*Activity*
Report every line in the records below that holds the word "subsection".

======

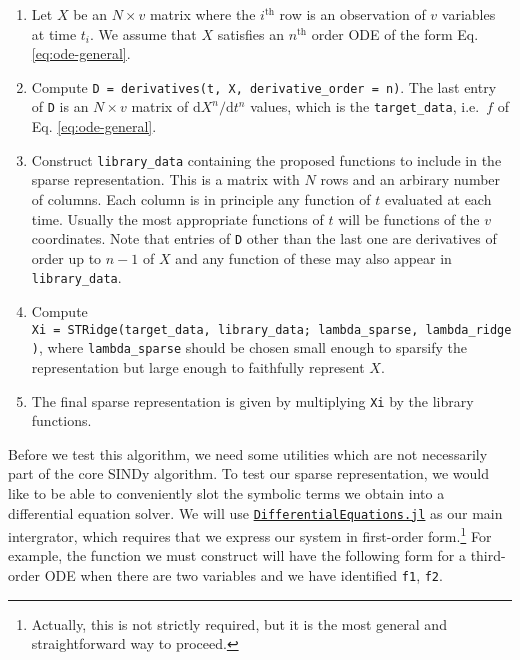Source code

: \documentclass[
]{article}
\providecommand{\tightlist}{%
  \setlength{\itemsep}{0pt}\setlength{\parskip}{0pt}}\usepackage{longtable,booktabs,array}
\begin{document}
\begin{tcolorbox}[enhanced jigsaw, bottomrule=.15mm, toprule=.15mm, coltitle=black, colframe=quarto-callout-note-color-frame, colbacktitle=quarto-callout-note-color!10!white, bottomtitle=1mm, toptitle=1mm, opacitybacktitle=0.6, titlerule=0mm, title={SINDy {[}standard{]}}, left=2mm, leftrule=.75mm, rightrule=.15mm, breakable, colback=white, arc=.35mm, opacityback=0]

\begin{enumerate}
\def\labelenumi{\arabic{enumi}.}
\tightlist
\item
  Let \(X\) be an \(N \times v\) matrix where the \(i^\text{th}\) row is
  an observation of \(v\) variables at time \(t_i\). We assume that
  \(X\) satisfies an \(n^\text{th}\) order ODE of the form Eq.
  \eqref{eq:ode-general}.
\item
  Compute \texttt{D\ =\ derivatives(t,\ X,\ derivative\_order\ =\ n)}.
  The last entry of \texttt{D} is an \(N \times v\) matrix of
  \(\text{d}X^n/\text{d}t^n\) values, which is the
  \texttt{target\_data}, i.e.~\(f\) of Eq. \eqref{eq:ode-general}.
\item
  Construct \texttt{library\_data} containing the proposed functions to
  include in the sparse representation. This is a matrix with \(N\) rows
  and an arbirary number of columns. Each column is in principle any
  function of \(t\) evaluated at each time. Usually the most appropriate
  functions of \(t\) will be functions of the \(v\) coordinates. Note
  that entries of \texttt{D} other than the last one are derivatives of
  order up to \(n - 1\) of \(X\) and any function of these may also
  appear in \texttt{library\_data}.
\item
  Compute
  \texttt{Xi\ =\ STRidge(target\_data,\ library\_data;\ lambda\_sparse,\ lambda\_ridge)},
  where \texttt{lambda\_sparse} should be chosen small enough to
  sparsify the representation but large enough to faithfully represent
  \(X\).
\item
  The final sparse representation is given by multiplying \texttt{Xi} by
  the library functions.
\end{enumerate}

\end{tcolorbox}

Before we test this algorithm, we need some utilities which are not
necessarily part of the core SINDy algorithm. To test our sparse
representation, we would like to be able to conveniently slot the
symbolic terms we obtain into a differential equation solver. We will
use
\href{https://docs.sciml.ai/DiffEqDocs/latest/}{\texttt{DifferentialEquations.jl}}
as our main intergrator, which requires that we express our system in
first-order
form.\footnote{Actually, this is not strictly required, but it is the most general and straightforward way to proceed.}
For example, the function we must construct will have the following form
for a third-order ODE when there are two variables and we have
identified \texttt{f1}, \texttt{f2}.
\end{document}
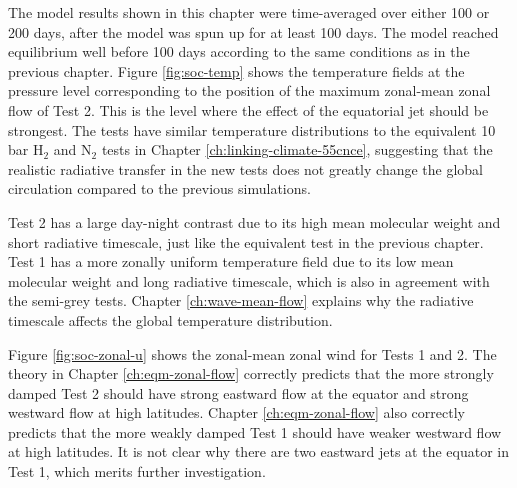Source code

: The model results shown in this chapter were time-averaged over either 100 or 200 days, after the model was spun up for at least 100 days. The model reached equilibrium well before 100 days according to the same conditions as in the previous chapter. Figure \ref{fig:soc-temp} shows the temperature fields at the pressure level corresponding to the position of the maximum zonal-mean zonal flow of Test 2. This is the level where the effect of the equatorial jet should be strongest. The tests have similar temperature distributions to the equivalent 10 bar H$_{2}$ and N$_{2}$ tests in Chapter \ref{ch:linking-climate-55cnce}, suggesting that the realistic radiative transfer in the new tests does not greatly change the global circulation compared to the previous simulations.


Test 2 has a large day-night contrast due to its high mean molecular weight and short radiative timescale, just like the equivalent test in the previous chapter. Test 1 has a more zonally uniform temperature field due to its low mean molecular weight and long radiative timescale, which is also in agreement with the semi-grey tests. Chapter \ref{ch:wave-mean-flow} explains why the radiative timescale affects the global temperature distribution.


Figure \ref{fig:soc-zonal-u} shows the zonal-mean zonal wind for Tests 1 and 2. The theory in Chapter \ref{ch:eqm-zonal-flow} correctly predicts that the more strongly damped Test 2 should have strong eastward flow at the equator and strong westward flow at high latitudes. Chapter \ref{ch:eqm-zonal-flow} also correctly predicts that the more weakly damped Test 1 should have weaker westward flow at high latitudes. It is not clear why there are two eastward jets at the equator in Test 1, which merits further investigation.


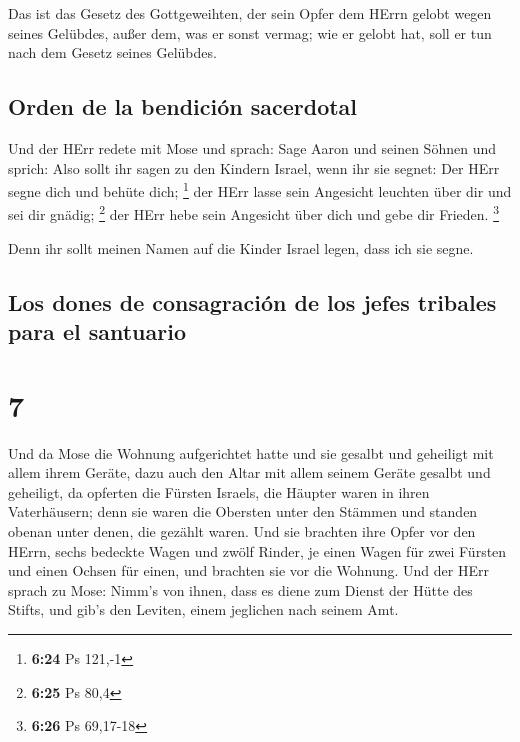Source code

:  Das ist das Gesetz des Gottgeweihten, der sein Opfer dem
HErrn gelobt wegen seines Gelübdes, außer dem, was er sonst vermag; wie
er gelobt hat, soll er tun nach dem Gesetz seines Gelübdes.

\hypertarget{orden-de-la-bendiciuxf3n-sacerdotal}{%
\subsection{Orden de la bendición
sacerdotal}\label{orden-de-la-bendiciuxf3n-sacerdotal}}

 Und der HErr redete mit Mose und sprach: 
Sage Aaron und seinen Söhnen und sprich: Also sollt ihr sagen zu den
Kindern Israel, wenn ihr sie segnet:  Der HErr segne dich
und behüte dich; \footnote{\textbf{6:24} Ps 121,-1}  der
HErr lasse sein Angesicht leuchten über dir und sei dir gnädig;
\footnote{\textbf{6:25} Ps 80,4}  der HErr hebe sein
Angesicht über dich und gebe dir Frieden. \footnote{\textbf{6:26} Ps
  69,17-18}

 Denn ihr sollt meinen Namen auf die Kinder Israel legen,
dass ich sie segne.

\hypertarget{los-dones-de-consagraciuxf3n-de-los-jefes-tribales-para-el-santuario}{%
\subsection{Los dones de consagración de los jefes tribales para el
santuario}\label{los-dones-de-consagraciuxf3n-de-los-jefes-tribales-para-el-santuario}}

\hypertarget{section-6}{%
\section{7}\label{section-6}}

 Und da Mose die Wohnung aufgerichtet hatte und sie
gesalbt und geheiligt mit allem ihrem Geräte, dazu auch den Altar mit
allem seinem Geräte gesalbt und geheiligt,  da opferten
die Fürsten Israels, die Häupter waren in ihren Vaterhäusern; denn sie
waren die Obersten unter den Stämmen und standen obenan unter denen, die
gezählt waren.  Und sie brachten ihre Opfer vor den HErrn,
sechs bedeckte Wagen und zwölf Rinder, je einen Wagen für zwei Fürsten
und einen Ochsen für einen, und brachten sie vor die Wohnung.
 Und der HErr sprach zu Mose:  Nimm's von
ihnen, dass es diene zum Dienst der Hütte des Stifts, und gib's den
Leviten, einem jeglichen nach seinem Amt.

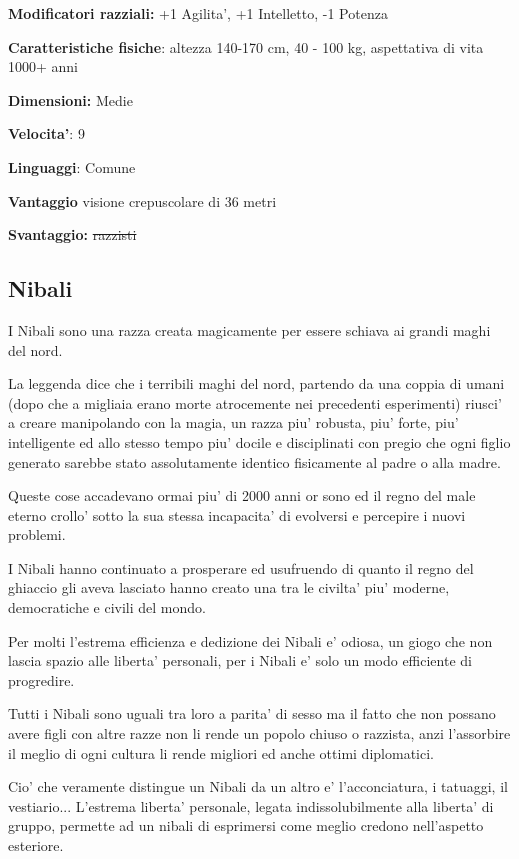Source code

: \documentclass[a4paper,11pt,twoside,openany]{book}
\begin{document}
	\textbf{Modificatori razziali:} +1 Agilita', +1 Intelletto, -1 Potenza
	
	\textbf{Caratteristiche fisiche}: altezza 140-170 cm, 40 - 100 kg,
	aspettativa di vita 1000+ anni
	
	\textbf{Dimensioni:} Medie
	
	\textbf{Velocita'}: 9
	
	\textbf{Linguaggi}: Comune
	
	\textbf{Vantaggio} visione crepuscolare di 36 metri
	
	\textbf{Svantaggio:} \sout{razzisti}
	
	\subsection{Nibali}
	
	\label{nibali}
	
	I Nibali sono una razza creata magicamente per essere schiava ai grandi maghi del nord.
	
	La leggenda dice che i terribili maghi del nord, partendo da una coppia di umani (dopo che a migliaia erano morte atrocemente nei precedenti esperimenti) riusci' a creare manipolando con la magia, un razza piu' robusta, piu' forte, piu' intelligente ed allo stesso tempo piu' docile e disciplinati con pregio che ogni figlio generato sarebbe stato assolutamente identico fisicamente al padre o alla madre.
	
	Queste cose accadevano ormai piu' di 2000 anni or sono ed il regno del male eterno crollo' sotto la sua stessa incapacita' di evolversi e percepire i nuovi problemi.
	
	I Nibali hanno continuato a prosperare ed usufruendo di quanto il regno del ghiaccio gli aveva lasciato hanno creato una tra le civilta' piu' moderne, democratiche e civili del mondo.
	
	Per molti l'estrema efficienza e dedizione dei Nibali e' odiosa, un giogo che non lascia spazio alle liberta' personali, per i Nibali e' solo un modo efficiente di progredire.
	
	Tutti i Nibali sono uguali tra loro a parita' di sesso ma il fatto che non possano avere figli con altre razze non li rende un popolo chiuso o razzista, anzi l'assorbire il meglio di ogni cultura li rende migliori ed anche ottimi diplomatici. 
	
	Cio' che veramente distingue un Nibali da un altro e' l'acconciatura, i tatuaggi, il vestiario... L'estrema liberta' personale, legata indissolubilmente alla liberta' di gruppo, permette ad un nibali di esprimersi come meglio credono nell'aspetto esteriore.
	
\end{document}
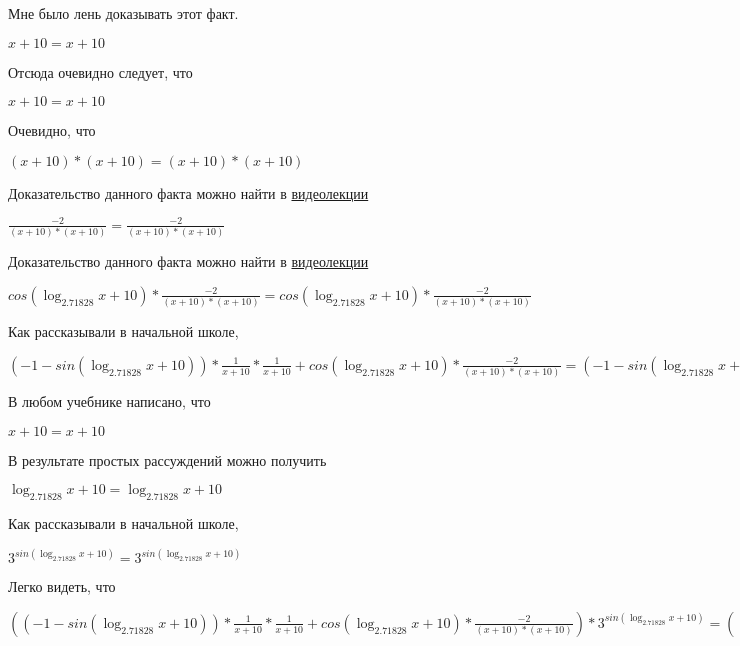 \documentclass[12pt,a4paper,fleqn]{article}
\theoremstyle{definition}
\begin{document}
Мне было лень доказывать этот факт.

$ x  +  10  =  x  +  10 $

Отсюда очевидно следует, что

$ x  +  10  =  x  +  10 $

Очевидно, что

$( x  +  10 ) * ( x  +  10 ) = ( x  +  10 ) * ( x  +  10 )$

Доказательство данного факта можно найти в \href{https://www.youtube.com/watch?v=dQw4w9WgXcQ}{видеолекции}

$\frac{ -2 }{( x  +  10 ) * ( x  +  10 )}
 = \frac{ -2 }{( x  +  10 ) * ( x  +  10 )}
$

Доказательство данного факта можно найти в \href{https://www.youtube.com/watch?v=dQw4w9WgXcQ}{видеолекции}

$cos(\log_{ 2.71828 }{ x  +  10 }) * \frac{ -2 }{( x  +  10 ) * ( x  +  10 )}
 = cos(\log_{ 2.71828 }{ x  +  10 }) * \frac{ -2 }{( x  +  10 ) * ( x  +  10 )}
$

Как рассказывали в начальной школе,

$( -1  - sin(\log_{ 2.71828 }{ x  +  10 })) * \frac{ 1 }{ x  +  10 }
 * \frac{ 1 }{ x  +  10 }
 + cos(\log_{ 2.71828 }{ x  +  10 }) * \frac{ -2 }{( x  +  10 ) * ( x  +  10 )}
 = ( -1  - sin(\log_{ 2.71828 }{ x  +  10 })) * \frac{ 1 }{ x  +  10 }
 * \frac{ 1 }{ x  +  10 }
 + cos(\log_{ 2.71828 }{ x  +  10 }) * \frac{ -2 }{( x  +  10 ) * ( x  +  10 )}
$

В любом учебнике написано, что

$ x  +  10  =  x  +  10 $

В результате простых рассуждений можно получить

$\log_{ 2.71828 }{ x  +  10 } = \log_{ 2.71828 }{ x  +  10 }$

Как рассказывали в начальной школе,

${ 3 }^{sin(\log_{ 2.71828 }{ x  +  10 })} = { 3 }^{sin(\log_{ 2.71828 }{ x  +  10 })}$

Легко видеть, что

$(( -1  - sin(\log_{ 2.71828 }{ x  +  10 })) * \frac{ 1 }{ x  +  10 }
 * \frac{ 1 }{ x  +  10 }
 + cos(\log_{ 2.71828 }{ x  +  10 }) * \frac{ -2 }{( x  +  10 ) * ( x  +  10 )}
) * { 3 }^{sin(\log_{ 2.71828 }{ x  +  10 })} = (( -1  - sin(\log_{ 2.71828 }{ x  +  10 })) * \frac{ 1 }{ x  +  10 }
 * \frac{ 1 }{ x  +  10 }
 + cos(\log_{ 2.71828 }{ x  +  10 }) * \frac{ -2 }{( x  +  10 ) * ( x  +  10 )}
) * { 3 }^{sin(\log_{ 2.71828 }{ x  +  10 })}$
\end{document}
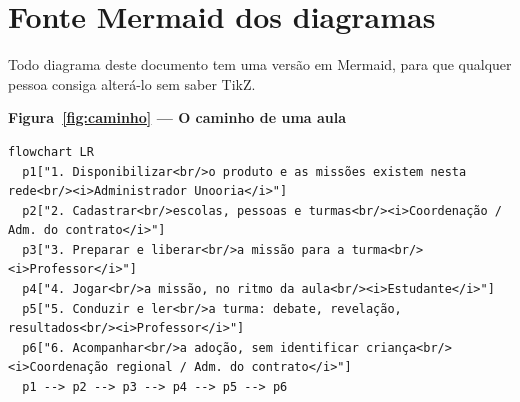 \chapter{Fonte Mermaid dos diagramas}
\label{ap:mermaid}

Todo diagrama deste documento tem uma versão em Mermaid, para que qualquer
pessoa consiga alterá-lo sem saber TikZ.

\textbf{Figura~\ref{fig:caminho} --- O caminho de uma aula}

\begin{lstlisting}[language=mermaid]
flowchart LR
  p1["1. Disponibilizar<br/>o produto e as missões existem nesta rede<br/><i>Administrador Unooria</i>"]
  p2["2. Cadastrar<br/>escolas, pessoas e turmas<br/><i>Coordenação / Adm. do contrato</i>"]
  p3["3. Preparar e liberar<br/>a missão para a turma<br/><i>Professor</i>"]
  p4["4. Jogar<br/>a missão, no ritmo da aula<br/><i>Estudante</i>"]
  p5["5. Conduzir e ler<br/>a turma: debate, revelação, resultados<br/><i>Professor</i>"]
  p6["6. Acompanhar<br/>a adoção, sem identificar criança<br/><i>Coordenação regional / Adm. do contrato</i>"]
  p1 --> p2 --> p3 --> p4 --> p5 --> p6
\end{lstlisting}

======

*Response*
\subsection{Orden de la bendición
\subsection{Los dones de consagración de los jefes tribales para el
	\subsection{Nibali}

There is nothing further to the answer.